Native method programmers should start programming to the JNI. Programming to the JNI insulates you from unknowns, such as the vendor's VM that the end user might be running. By conforming to the JNI standard, you will give a native library the best chance to run in a given Java VM. For example, although JDK 1.1 will continue to support the old-style native method interface that was implemented in JDK 1.0, it is certain that future versions of the JDK will stop supporting the old-style native method interface. Native methods relying on the old-style interface will have to be rewritten.

If you are implementing a Java VM, you should implement the JNI. We (Javasoft and the licensees) have tried our best to ensure that the JNI does not impose any overhead or restrictions on your VM implementation, including object representation, garbage collection scheme, and so on. Please let us know if you run into any problems we might have overlooked.

Changes in JDK 1.1.2

To better support the Java Runtime Environment (JRE), the Invocation API has been extended in JDK 1.1.2 in a few minor ways. The changes do not break any existing code. The JNI Native Method Interface has not been changed.

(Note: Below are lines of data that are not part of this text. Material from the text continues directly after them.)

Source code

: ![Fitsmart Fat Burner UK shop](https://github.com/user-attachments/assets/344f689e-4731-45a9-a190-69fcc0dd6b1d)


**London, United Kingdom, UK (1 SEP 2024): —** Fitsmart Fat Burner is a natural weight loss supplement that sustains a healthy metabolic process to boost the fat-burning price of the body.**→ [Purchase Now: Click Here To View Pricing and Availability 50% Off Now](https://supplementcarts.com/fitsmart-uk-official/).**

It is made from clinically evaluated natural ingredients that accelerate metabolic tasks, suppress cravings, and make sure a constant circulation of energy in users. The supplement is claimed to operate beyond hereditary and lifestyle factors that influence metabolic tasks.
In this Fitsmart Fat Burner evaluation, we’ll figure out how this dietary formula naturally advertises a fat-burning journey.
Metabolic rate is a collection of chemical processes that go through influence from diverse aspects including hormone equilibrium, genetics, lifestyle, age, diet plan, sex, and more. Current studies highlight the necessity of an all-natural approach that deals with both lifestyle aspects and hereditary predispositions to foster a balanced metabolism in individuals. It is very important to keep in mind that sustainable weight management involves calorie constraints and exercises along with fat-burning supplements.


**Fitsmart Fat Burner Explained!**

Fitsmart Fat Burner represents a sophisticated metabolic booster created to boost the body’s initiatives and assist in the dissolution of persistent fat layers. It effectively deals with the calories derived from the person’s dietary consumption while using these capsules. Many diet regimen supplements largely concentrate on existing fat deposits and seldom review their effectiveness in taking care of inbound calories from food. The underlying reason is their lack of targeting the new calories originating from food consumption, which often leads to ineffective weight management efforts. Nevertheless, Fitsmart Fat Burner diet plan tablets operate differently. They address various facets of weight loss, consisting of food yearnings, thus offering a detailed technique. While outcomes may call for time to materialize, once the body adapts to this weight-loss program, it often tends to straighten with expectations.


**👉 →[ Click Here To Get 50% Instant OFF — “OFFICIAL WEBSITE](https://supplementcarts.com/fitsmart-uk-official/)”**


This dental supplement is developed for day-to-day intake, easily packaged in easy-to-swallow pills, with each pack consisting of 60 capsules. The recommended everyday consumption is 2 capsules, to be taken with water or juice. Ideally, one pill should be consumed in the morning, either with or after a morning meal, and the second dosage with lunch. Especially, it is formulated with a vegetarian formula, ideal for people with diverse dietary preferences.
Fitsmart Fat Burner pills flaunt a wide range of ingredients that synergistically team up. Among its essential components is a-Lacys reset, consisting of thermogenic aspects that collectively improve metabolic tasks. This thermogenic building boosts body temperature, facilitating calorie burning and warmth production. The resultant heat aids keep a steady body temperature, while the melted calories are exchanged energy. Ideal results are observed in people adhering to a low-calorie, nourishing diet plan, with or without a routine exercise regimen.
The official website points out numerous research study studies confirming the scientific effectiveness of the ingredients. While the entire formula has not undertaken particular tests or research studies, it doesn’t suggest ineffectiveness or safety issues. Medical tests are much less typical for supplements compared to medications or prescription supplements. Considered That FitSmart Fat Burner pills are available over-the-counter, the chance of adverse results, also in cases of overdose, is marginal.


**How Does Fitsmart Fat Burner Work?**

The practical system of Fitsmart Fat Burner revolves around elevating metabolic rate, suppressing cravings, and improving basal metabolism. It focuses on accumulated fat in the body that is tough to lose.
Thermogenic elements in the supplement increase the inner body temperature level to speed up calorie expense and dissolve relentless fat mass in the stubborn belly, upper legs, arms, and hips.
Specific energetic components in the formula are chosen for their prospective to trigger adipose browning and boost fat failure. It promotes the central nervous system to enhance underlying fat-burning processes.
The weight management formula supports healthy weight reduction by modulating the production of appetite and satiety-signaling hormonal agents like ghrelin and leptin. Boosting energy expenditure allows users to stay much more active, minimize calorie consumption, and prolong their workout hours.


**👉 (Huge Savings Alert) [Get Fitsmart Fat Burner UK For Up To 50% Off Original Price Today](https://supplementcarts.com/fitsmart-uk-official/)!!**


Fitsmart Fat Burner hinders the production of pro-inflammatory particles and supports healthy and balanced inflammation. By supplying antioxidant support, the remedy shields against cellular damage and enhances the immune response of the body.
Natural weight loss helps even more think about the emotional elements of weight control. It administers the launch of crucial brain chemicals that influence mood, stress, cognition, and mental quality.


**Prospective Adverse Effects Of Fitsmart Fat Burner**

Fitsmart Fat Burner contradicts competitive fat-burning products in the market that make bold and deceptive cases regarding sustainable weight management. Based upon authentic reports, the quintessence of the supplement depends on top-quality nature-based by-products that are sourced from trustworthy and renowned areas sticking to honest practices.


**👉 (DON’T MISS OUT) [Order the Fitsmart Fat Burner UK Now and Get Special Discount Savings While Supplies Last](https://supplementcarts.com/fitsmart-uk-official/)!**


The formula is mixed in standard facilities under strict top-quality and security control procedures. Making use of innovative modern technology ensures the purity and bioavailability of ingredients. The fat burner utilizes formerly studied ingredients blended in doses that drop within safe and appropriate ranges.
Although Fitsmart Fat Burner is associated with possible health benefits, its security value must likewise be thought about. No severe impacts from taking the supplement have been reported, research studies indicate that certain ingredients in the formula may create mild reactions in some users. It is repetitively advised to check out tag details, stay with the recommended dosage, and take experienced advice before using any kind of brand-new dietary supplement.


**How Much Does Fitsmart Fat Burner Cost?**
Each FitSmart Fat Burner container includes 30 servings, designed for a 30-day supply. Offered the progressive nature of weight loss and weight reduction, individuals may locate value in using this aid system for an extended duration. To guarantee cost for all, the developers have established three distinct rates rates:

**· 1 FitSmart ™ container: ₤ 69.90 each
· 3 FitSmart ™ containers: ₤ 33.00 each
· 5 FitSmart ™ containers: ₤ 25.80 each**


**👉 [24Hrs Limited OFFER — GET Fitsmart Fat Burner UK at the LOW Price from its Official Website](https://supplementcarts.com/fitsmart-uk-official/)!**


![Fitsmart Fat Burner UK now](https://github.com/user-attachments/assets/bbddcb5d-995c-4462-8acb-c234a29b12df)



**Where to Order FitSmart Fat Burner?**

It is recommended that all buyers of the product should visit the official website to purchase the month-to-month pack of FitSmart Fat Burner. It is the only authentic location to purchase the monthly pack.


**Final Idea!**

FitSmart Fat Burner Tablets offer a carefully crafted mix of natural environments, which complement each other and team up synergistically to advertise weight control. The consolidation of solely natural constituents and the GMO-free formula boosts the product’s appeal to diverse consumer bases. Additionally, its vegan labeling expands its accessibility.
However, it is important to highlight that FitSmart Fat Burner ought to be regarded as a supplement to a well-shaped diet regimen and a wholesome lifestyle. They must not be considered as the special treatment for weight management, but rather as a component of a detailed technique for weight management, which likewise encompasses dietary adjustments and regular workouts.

The reserved0 field in the JDK1_1InitArgs structure has been renamed to version. The JDK1_1InitArgs structure holds the initialization arguments to JNI_CreateJavaVM. Callers of JNI_GetDefaultJavaVMInitArgs and JNI_CreateJavaVM must set the version field to 0x00010001. JNI_GetDefaultJavaVMInitArgs has been changed to return a jint indicating whether the requested version is supported.
The reserved1 field in the JDK1_1InitArgs structure has been renamed to properties. This is a NULL-terminated array of strings. Each string has the format:
name=value
indicating a system property. (This facility corresponds to the -D option in the java command line.)
In JDK 1.1.1, the thread calling DestroyJavaVM must be the only user thread in the VM. JDK 1.1.2 has lifted this restriction. If DestroyJavaVM is called when there is more than one user thread, the VM waits until the current thread is the only user thread, and then tries to destroy itself.

*As used on this web site, the terms "Java Virtual Machine" or "JVM" mean a virtual machine for the Java platform.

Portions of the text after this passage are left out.